#### TASK STATEMENT:
Stop after the line holding "Plant phenotyping is". Repeat exactly every line before it in the records below, that line too, and leave out the pictures.
-- DATA PROVIDED follows --
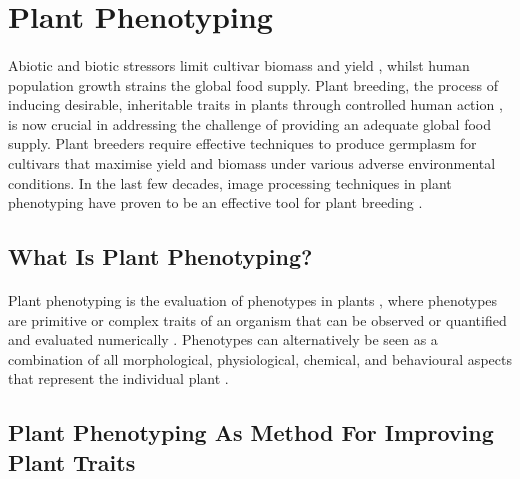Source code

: \section{Plant Phenotyping}

\paragraph{}
Abiotic and biotic stressors limit cultivar biomass and yield \cite{grimeEvidenceExistenceThree1997}, whilst human population growth strains the global food supply. Plant breeding, the process of inducing desirable, inheritable traits in plants through controlled human action \cite{ortonIntroduction2020}, is now crucial in addressing the challenge of providing an adequate global food supply. Plant breeders require effective techniques to produce germplasm for cultivars that maximise yield and biomass under various adverse environmental conditions. In the last few decades, image processing techniques in plant phenotyping have proven to be an effective tool for plant breeding \cite{anandBreedingTechniquesDispense2023}.

\subsection{What Is Plant Phenotyping?}

\paragraph{}
Plant phenotyping is the evaluation of phenotypes in plants \cite{fioraniFutureScenariosPlant2013}, where phenotypes are primitive or complex traits of an organism that can be observed or quantified and evaluated numerically \cite{johannsenGenotypeConceptionHeredity1911a}.  Phenotypes can alternatively be seen as a combination of all morphological, physiological, chemical, and behavioural aspects that represent the individual plant \cite{guoPhenotypingPlants2014, mohammedReviewPlantPhenotyping2025, liReviewImagingTechniques2014}. 

\subsection{Plant Phenotyping As Method For Improving Plant Traits}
-- DATA PROVIDED concluded --
#### SOLUTION:
Source code

: \section{Plant Phenotyping}

\paragraph{}
Abiotic and biotic stressors limit cultivar biomass and yield \cite{grimeEvidenceExistenceThree1997}, whilst human population growth strains the global food supply. Plant breeding, the process of inducing desirable, inheritable traits in plants through controlled human action \cite{ortonIntroduction2020}, is now crucial in addressing the challenge of providing an adequate global food supply. Plant breeders require effective techniques to produce germplasm for cultivars that maximise yield and biomass under various adverse environmental conditions. In the last few decades, image processing techniques in plant phenotyping have proven to be an effective tool for plant breeding \cite{anandBreedingTechniquesDispense2023}.

\subsection{What Is Plant Phenotyping?}

\paragraph{}
Plant phenotyping is the evaluation of phenotypes in plants \cite{fioraniFutureScenariosPlant2013}, where phenotypes are primitive or complex traits of an organism that can be observed or quantified and evaluated numerically \cite{johannsenGenotypeConceptionHeredity1911a}.  Phenotypes can alternatively be seen as a combination of all morphological, physiological, chemical, and behavioural aspects that represent the individual plant \cite{guoPhenotypingPlants2014, mohammedReviewPlantPhenotyping2025, liReviewImagingTechniques2014}. 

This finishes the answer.